Dataset entries

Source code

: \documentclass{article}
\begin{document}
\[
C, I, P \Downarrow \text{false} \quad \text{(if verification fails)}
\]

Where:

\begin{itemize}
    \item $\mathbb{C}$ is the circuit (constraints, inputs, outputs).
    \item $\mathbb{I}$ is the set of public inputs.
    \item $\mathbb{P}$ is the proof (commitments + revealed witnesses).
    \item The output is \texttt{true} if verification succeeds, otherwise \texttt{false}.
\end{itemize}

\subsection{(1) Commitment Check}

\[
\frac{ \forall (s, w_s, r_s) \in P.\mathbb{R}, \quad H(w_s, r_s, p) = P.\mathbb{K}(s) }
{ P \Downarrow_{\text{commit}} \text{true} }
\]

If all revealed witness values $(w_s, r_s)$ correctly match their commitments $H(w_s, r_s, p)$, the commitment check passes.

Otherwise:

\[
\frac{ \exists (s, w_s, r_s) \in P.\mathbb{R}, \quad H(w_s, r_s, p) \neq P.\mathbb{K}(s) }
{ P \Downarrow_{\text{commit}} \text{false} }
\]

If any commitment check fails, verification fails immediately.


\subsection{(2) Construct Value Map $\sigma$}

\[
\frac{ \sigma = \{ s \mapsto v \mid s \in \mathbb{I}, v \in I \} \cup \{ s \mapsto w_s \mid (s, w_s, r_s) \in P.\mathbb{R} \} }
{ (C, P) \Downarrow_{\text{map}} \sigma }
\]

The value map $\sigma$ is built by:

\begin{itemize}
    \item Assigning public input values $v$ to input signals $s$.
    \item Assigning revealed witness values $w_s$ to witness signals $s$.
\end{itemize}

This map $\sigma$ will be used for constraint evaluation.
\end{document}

#### Work to complete:
Working from the data above, extract solely the lines from the one containing "s \mapsto v" through the one containing "input signals $s$.", exactly as they appear, both included.

#### Completed task:
\frac{ \sigma = \{ s \mapsto v \mid s \in \mathbb{I}, v \in I \} \cup \{ s \mapsto w_s \mid (s, w_s, r_s) \in P.\mathbb{R} \} }
{ (C, P) \Downarrow_{\text{map}} \sigma }
\]

The value map $\sigma$ is built by:

\begin{itemize}
    \item Assigning public input values $v$ to input signals $s$.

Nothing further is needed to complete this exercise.